The Book Train hosts book signings by two western authors | PostIndependent.com

The Book Train hosts book signings by two western authors

GLENWOOD SPRINGS — Novelists Steven Horn and Lou Dean Jacobs will sign copies of their new books this weekend at the Book Train, 723 Grand Ave.

Horn will share his Sam Dawson mystery series of books, "The Pumpkin Eater" and "Another Man's Life," from noon to 2 p.m. Friday, July 18. Jacobs brings her tales of traveling by donkey across northern Colorado "On My Ass/Riding the Midlife Crisis Trail" from noon to 2 p.m. Saturday, July 19.

Arts and entertainment contributor April Clark caught up with the two traveling authors to find out more about their craft in preparation for their Glenwood Springs book signings.

Q&A with Lou Dean Jacobs

1. What was the motivation in promoting nonviolence in schools as the basis for "On My Ass/Riding the Midlife Crisis Trail?"

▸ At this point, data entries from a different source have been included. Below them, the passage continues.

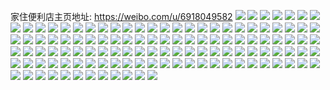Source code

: 家住便利店主页地址: https://weibo.com/u/6918049582 
![](https://wx4.sinaimg.cn/mw2000/007ybqISly1h9ir8euksxj30u0140gvj.jpg) 
![](https://wx4.sinaimg.cn/mw2000/007ybqISly1h9ir8flg1yj30u0140dpf.jpg) 
![](https://wx4.sinaimg.cn/mw2000/007ybqISly1h9ir8gjc52j30u0140ajg.jpg) 
![](https://wx4.sinaimg.cn/mw2000/007ybqISly1h9ir8dy57ej30u0140k1a.jpg) 
![](https://wx4.sinaimg.cn/mw2000/007ybqISly1h9ir8h8r8yj30u0140qbw.jpg) 
![](https://wx4.sinaimg.cn/mw2000/007ybqISly1h9ir8i0i7fj30u0140thi.jpg) 
![](https://wx4.sinaimg.cn/mw2000/007ybqISgy1h99h8b7t9mj30u013qaf1.jpg) 
![](https://wx4.sinaimg.cn/mw2000/007ybqISgy1h93p30e6f3j30u0140afp.jpg) 
![](https://wx4.sinaimg.cn/mw2000/007ybqISgy1h93ce51jygj30u014012u.jpg) 
![](https://wx4.sinaimg.cn/mw2000/007ybqISgy1h93ce46rysj30u0140n4s.jpg) 
![](https://wx4.sinaimg.cn/mw2000/007ybqISgy1h93ce5qkm6j30u0140qcy.jpg) 
![](https://wx4.sinaimg.cn/mw2000/007ybqISgy1h93ce6p70mj30u014048d.jpg) 
![](https://wx4.sinaimg.cn/mw2000/007ybqISgy1h93ceahp9nj30u0140dqe.jpg) 
![](https://wx4.sinaimg.cn/mw2000/007ybqISgy1h93ce7cc2zj30u0140tfz.jpg) 
![](https://wx4.sinaimg.cn/mw2000/007ybqISgy1h93ce7y9g8j30m00tcjw7.jpg) 
![](https://wx4.sinaimg.cn/mw2000/007ybqISgy1h93ce9l1r5j30u0140dq8.jpg) 
![](https://wx4.sinaimg.cn/mw2000/007ybqISgy1h92nibbguaj30wi0hcdh7.jpg) 
![](https://wx4.sinaimg.cn/mw2000/007ybqISgy1h92nfui731j30u00g60up.jpg) 
![](https://wx4.sinaimg.cn/mw2000/007ybqISgy1h92nfv6kbpj30ol0dejsm.jpg) 
![](https://wx4.sinaimg.cn/mw2000/007ybqISgy1h92nfvzhpyj30u00g9tak.jpg) 
![](https://wx4.sinaimg.cn/mw2000/007ybqISgy1h92nftqrr0j30go08zq46.jpg) 
![](https://wx4.sinaimg.cn/mw2000/007ybqISgy1h92niaocvcj30wi0h4dhn.jpg) 
![](https://wx4.sinaimg.cn/mw2000/007ybqISgy1h8km5bb49tj30u01407ew.jpg) 
![](https://wx4.sinaimg.cn/mw2000/007ybqISgy1h8km5e735pj30u01407ec.jpg) 
![](https://wx4.sinaimg.cn/mw2000/007ybqISgy1h8km57z29hj30u0140do8.jpg) 
![](https://wx4.sinaimg.cn/mw2000/007ybqISgy1h8km5h25jtj30u0140dqm.jpg) 
![](https://wx4.sinaimg.cn/mw2000/007ybqISgy1h8km5rhyjcj30u0140k26.jpg) 
![](https://wx4.sinaimg.cn/mw2000/007ybqISgy1h8gejrm9mgj30u0140aj7.jpg) 
![](https://wx4.sinaimg.cn/mw2000/007ybqISgy1h8gejtv1smj30u0140n5i.jpg) 
![](https://wx4.sinaimg.cn/mw2000/007ybqISgy1h8gejwh9jtj30u0140thp.jpg) 
![](https://wx4.sinaimg.cn/mw2000/007ybqISgy1h8gejzer2aj30u01407d3.jpg) 
![](https://wx4.sinaimg.cn/mw2000/007ybqISgy1h8gek1umtcj30u0140jzp.jpg) 
![](https://wx4.sinaimg.cn/mw2000/007ybqISgy1h8gek45a1bj30u01407ck.jpg) 
![](https://wx4.sinaimg.cn/mw2000/007ybqISgy1h8gek74lu7j30u0140gvl.jpg) 
![](https://wx4.sinaimg.cn/mw2000/007ybqISgy1h8gek8x589j30u014045a.jpg) 
![](https://wx4.sinaimg.cn/mw2000/007ybqISgy1h8g9xcxytdj30u0140n4i.jpg) 
![](https://wx4.sinaimg.cn/mw2000/007ybqISgy1h8g9xfcq9nj30u01hcwnf.jpg) 
![](https://wx4.sinaimg.cn/mw2000/007ybqISgy1h89fu3p9ekj30u013ydli.jpg) 
![](https://wx4.sinaimg.cn/mw2000/007ybqISgy1h89fu2nzcuj30u013y43z.jpg) 
![](https://wx4.sinaimg.cn/mw2000/007ybqISgy1h88fc8kogqj30u0140wnu.jpg) 
![](https://wx4.sinaimg.cn/mw2000/007ybqISgy1h88fc9sb8gj30u01407cz.jpg) 
![](https://wx4.sinaimg.cn/mw2000/007ybqISgy1h88fejr22qj30u014012b.jpg) 
![](https://wx4.sinaimg.cn/mw2000/007ybqISgy1h88fcb5jffj30u0140485.jpg) 
![](https://wx4.sinaimg.cn/mw2000/007ybqISgy1h88fccdu6vj30u0140ai8.jpg) 
![](https://wx4.sinaimg.cn/mw2000/007ybqISgy1h88fcdtf6aj30u0140wmp.jpg) 
![](https://wx4.sinaimg.cn/mw2000/007ybqISgy1h875y8esgij30u014044m.jpg) 
![](https://wx4.sinaimg.cn/mw2000/007ybqISgy1h875y90lv9j30u014044t.jpg) 
![](https://wx4.sinaimg.cn/mw2000/007ybqISgy1h875y9wc3hj30u0140dlt.jpg) 
![](https://wx4.sinaimg.cn/mw2000/007ybqISgy1h875y7qdevj30u0140q93.jpg) 
![](https://wx4.sinaimg.cn/mw2000/007ybqISgy1h81e2du0gnj30u0140n3w.jpg) 
![](https://wx4.sinaimg.cn/mw2000/007ybqISgy1h81e2ejjxlj30u0140tf9.jpg) 
![](https://wx4.sinaimg.cn/mw2000/007ybqISgy1h80eobf5vjj30u01sxdki.jpg) 
![](https://wx4.sinaimg.cn/mw2000/007ybqISgy1h80elsibu4j30u0140116.jpg) 
![](https://wx4.sinaimg.cn/mw2000/007ybqISgy1h80elu5avfj30u014010l.jpg) 
![](https://wx4.sinaimg.cn/mw2000/007ybqISgy1h80ely49u4j30u0140gue.jpg) 
![](https://wx4.sinaimg.cn/mw2000/007ybqISgy1h80em0iqjpj30u0140dnq.jpg) 
![](https://wx4.sinaimg.cn/mw2000/007ybqISgy1h80elwrxaqj30u0140gth.jpg) 
![](https://wx4.sinaimg.cn/mw2000/007ybqISgy1h80elz82obj30u0155jz3.jpg) 
![](https://wx4.sinaimg.cn/mw2000/007ybqISgy1h7zfkpkgcij30ig062wei.jpg) 
![](https://wx4.sinaimg.cn/mw2000/007ybqISgy1h7zfmfb75hj30or08k74p.jpg) 
![](https://wx4.sinaimg.cn/mw2000/007ybqISgy1h7zfn7tkedj30u00pzwmi.jpg) 
![](https://wx4.sinaimg.cn/mw2000/007ybqISgy1h7zfbeznmmj30u00tdtbe.jpg) 
![](https://wx4.sinaimg.cn/mw2000/007ybqISgy1h7y486hv9cj30u01407du.jpg) 
![](https://wx4.sinaimg.cn/mw2000/007ybqISgy1h7y485h7gfj30u0140ti2.jpg) 
![](https://wx4.sinaimg.cn/mw2000/007ybqISgy1h7xn57omg4j30tn1lwdj3.jpg) 
![](https://wx4.sinaimg.cn/mw2000/007ybqISgy1h7vj7ppt19j30u0140n6l.jpg) 
![](https://wx4.sinaimg.cn/mw2000/007ybqISgy1h7vj7q496lj30u00sa40v.jpg) 
![](https://wx4.sinaimg.cn/mw2000/007ybqISgy1h7v9p6jmgtj30u01400yd.jpg) 
![](https://wx4.sinaimg.cn/mw2000/007ybqISgy1h7v9pqyyf3j30u0140n2m.jpg) 
![](https://wx4.sinaimg.cn/mw2000/007ybqISgy1h7sam2buehj30u01400zm.jpg) 
![](https://wx4.sinaimg.cn/mw2000/007ybqISgy1h7samcqfc2j30u0140n49.jpg) 
![](https://wx4.sinaimg.cn/mw2000/007ybqISgy1h7samj0fujj30u0140teu.jpg) 
![](https://wx4.sinaimg.cn/mw2000/007ybqISgy1h7saluuv8zj30u0140gsy.jpg) 
![](https://wx4.sinaimg.cn/mw2000/007ybqISgy1h7samx80p2j30u0140jy6.jpg) 
![](https://wx4.sinaimg.cn/mw2000/007ybqISgy1h7psn6id85j30u0140tfl.jpg) 
![](https://wx4.sinaimg.cn/mw2000/007ybqISgy1h7omjzgpvyj31900u0463.jpg) 
![](https://wx4.sinaimg.cn/mw2000/007ybqISgy1h7omjxmk51j31900u0n5a.jpg) 
![](https://wx4.sinaimg.cn/mw2000/007ybqISgy1h7omk1omanj31900u0qb2.jpg) 
![](https://wx4.sinaimg.cn/mw2000/007ybqISgy1h7omk3i9jzj30u0190n3p.jpg) 
![](https://wx4.sinaimg.cn/mw2000/007ybqISgy1h7omk77a2zj31900u0103.jpg) 
![](https://wx4.sinaimg.cn/mw2000/007ybqISgy1h7omk57p8zj30u0190n2o.jpg) 
![](https://wx4.sinaimg.cn/mw2000/007ybqISgy1h7n8i54033j30lu0mpwgy.jpg) 
![](https://wx4.sinaimg.cn/mw2000/007ybqISgy1h7mcu55yt6j30u0140ak6.jpg) 
![](https://wx4.sinaimg.cn/mw2000/007ybqISgy1h7mcu1mztxj30u01400zl.jpg) 
![](https://wx4.sinaimg.cn/mw2000/007ybqISgy1h7mcu89ymij30u0140qay.jpg) 
![](https://wx4.sinaimg.cn/mw2000/007ybqISgy1h7mcubkxelj30u0140tfv.jpg) 
![](https://wx4.sinaimg.cn/mw2000/007ybqISgy1h7l2khjhbvj30u0190dnq.jpg) 
![](https://wx4.sinaimg.cn/mw2000/007ybqISgy1h7l2kjnvtrj30u0190n3p.jpg) 
![](https://wx4.sinaimg.cn/mw2000/007ybqISgy1h7l2kksfg2j30u0190437.jpg) 
![](https://wx4.sinaimg.cn/mw2000/007ybqISgy1h7l2kmug0bj30u0190afx.jpg) 
![](https://wx4.sinaimg.cn/mw2000/007ybqISgy1h7jqnrfkyuj30u0140wlm.jpg) 
![](https://wx4.sinaimg.cn/mw2000/007ybqISgy1h7jqnsqrngj30u0140wna.jpg) 
![](https://wx4.sinaimg.cn/mw2000/007ybqISgy1h7jqns23bcj30u0140wjh.jpg) 
![](https://wx4.sinaimg.cn/mw2000/007ybqISgy1h7jqntfuu4j30u013xqc2.jpg) 
![](https://wx4.sinaimg.cn/mw2000/007ybqISgy1h7j6s4ajsej30go0eijs5.jpg) 
![](https://wx4.sinaimg.cn/mw2000/007ybqISgy1h7i0q27yytj30u0140qb0.jpg) 
![](https://wx4.sinaimg.cn/mw2000/007ybqISgy1h7i0q3hv5oj30u0140aix.jpg) 
![](https://wx4.sinaimg.cn/mw2000/007ybqISgy1h7gj1f9cdrj30u01400yd.jpg) 
![](https://wx4.sinaimg.cn/mw2000/007ybqISgy1h7gj1ecsxqj30u0140tej.jpg) 
![](https://wx4.sinaimg.cn/mw2000/007ybqISgy1h7gj1g481gj30u0140dm9.jpg) 
![](https://wx4.sinaimg.cn/mw2000/007ybqISgy1h7g6gvhij3j30u014010u.jpg) 
![](https://wx4.sinaimg.cn/mw2000/007ybqISgy1h7g6gxx0doj31400u0dnu.jpg) 
![](https://wx4.sinaimg.cn/mw2000/007ybqISgy1h7g6h31yz5j31400u0ahz.jpg) 
![](https://wx4.sinaimg.cn/mw2000/007ybqISgy1h7g6h5nk0cj30u0140wku.jpg) 
![](https://wx4.sinaimg.cn/mw2000/007ybqISgy1h7g6h0dwo8j30u014046g.jpg) 
![](https://wx4.sinaimg.cn/mw2000/007ybqISgy1h7g6h82fysj30u0140414.jpg) 
![](https://wx4.sinaimg.cn/mw2000/007ybqISgy1h7fn3v7mzij30c50c5mxk.jpg) 
![](https://wx4.sinaimg.cn/mw2000/007ybqISgy1h7fg1k5v4nj30u013ygri.jpg) 
![](https://wx4.sinaimg.cn/mw2000/007ybqISgy1h7fg1mt5r0j30u014079q.jpg) 
![](https://wx4.sinaimg.cn/mw2000/007ybqISgy1h7fg1kucuwj30u0140tf2.jpg) 
![](https://wx4.sinaimg.cn/mw2000/007ybqISgy1h7fg1m2yeuj30u0140433.jpg) 
![](https://wx4.sinaimg.cn/mw2000/007ybqISgy1h7eenjgcl5j30u0140n4e.jpg) 
![](https://wx4.sinaimg.cn/mw2000/007ybqISgy1h7eenidw3uj30u01400zh.jpg) 
![](https://wx4.sinaimg.cn/mw2000/007ybqISgy1h7dcmwdb7lj30u01407ca.jpg) 
![](https://wx4.sinaimg.cn/mw2000/007ybqISgy1h7dcmxui3qj30u0140jzn.jpg) 
![](https://wx4.sinaimg.cn/mw2000/007ybqISgy1h7dcmzcyhxj30u01407ct.jpg) 
![](https://wx4.sinaimg.cn/mw2000/007ybqISgy1h7dcn17zl4j30u0140jyn.jpg) 
![](https://wx4.sinaimg.cn/mw2000/007ybqISgy1h7dcmus0oyj30u0140tge.jpg) 
![](https://wx4.sinaimg.cn/mw2000/007ybqISgy1h7dcn36g0yj30u0140doe.jpg)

After the tragedy at Columbine, I read everything related to school shootings and teen violence. I argued passionately in favor of troubled kids, and some of my closest friends told me I was obsessed. I often quoted the author of "Cries Unheard," Gitta Sereny, who spent her life studying evil and believed that kids don't kill because of evil — they aren't motivated by evil but by hurt and pain.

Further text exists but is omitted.